A, close-up of active sites from unliganded (left) and liganded AfUGM (right). Unliganded AfUGM, mobile loop III (residues 59–66) above the isoalloxazine ring with His-63 pointing into the highly conserved hydrophobic pocket. Arg-327 is at hydrogen bonding distance from N5 and O4 of FAD. Mobile loop III in the reduced AfUGM·UDP-Galp complex has flipped. His-63 sits above N5 of FADH₂. Arg-327 is at hydrogen bonding distance of UDP-Galp. The F_o − F_c-electron density of the ligand (contoured at 3σ) is shown as a green wireframe in the right panel. B, stereodiagram comparison of the active sites from AfUGM·UDP-Galp (green) and DrUGM·UDP-Galp (blue).

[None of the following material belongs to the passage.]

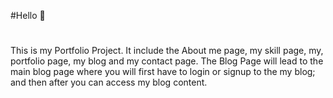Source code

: #Hello 👋
#
This is my Portfolio Project. It include the About me page, my skill page,
my, portfolio page, my blog and my contact page. The Blog Page will lead to the main blog page where you will first have to login or signup to the my blog; and then after you can access my blog content.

Labeling of active site residues is according to AfUGM sequence. C, stereodiagram of AfUGM active site with bound UDP-Galp. Residues shown in thick lines are within 4 Å from UDP-Galp. Residues in red are from closed mobile loops I and II. Residues in green (90–114) help to stabilize loop II and in positioning the uracil portion of UDP-Galp. D, overlay of reduced AfUGM·UDP-Galp (blue) on AfUGM·UDP (red). The binding mode of UDP is the same as the binding mode of the UDP moiety in the reduced UDP-Galp crystal structure. The only notable difference with the reduced UDP-Galp complex structure is that upon oxidation of the flavin the Phe-66 side chain moved outwards the active site and loop III at N3 side of the isoalloxazine ring moved ∼1 Å down.

FIGURE 3.

Binding mode of UDP-Galp in arginine mutants. A, superposition of R327A AfUGM with bound UDP-Galp (blue) on reduced AfUGM·UDP-Galp (red). UDP-Galp is bound in a non-productive binding mode in R327A AfUGM. Arg-182 is in the same position as in wild type AfUGM. B, the R182K AfUGM mutant with bound UDP-Galp. Only the UDP moiety is visible and no density for Galp moiety. R182K is within 3.6 Å from the Asn-457 side chain but has no interaction with the phosphates or the galactose moiety. Phe-66 points out of the active site. C, R327K AfUGM with bound UDP-Galp. NZ of R327K is in the same position as NH1 of Arg-327 and makes the same interactions with galactose moiety and the β-phosphate as in wild type complex. Phe-66 points into active site.

FIGURE 4.

Overlay of reduced AFUGM·UDP-Galp (blue) and non-reduced AfUGM·UDP-Galp (red). The interactions in the sugar binding site are significantly different in the non-reduced UDP-Galp complex structure.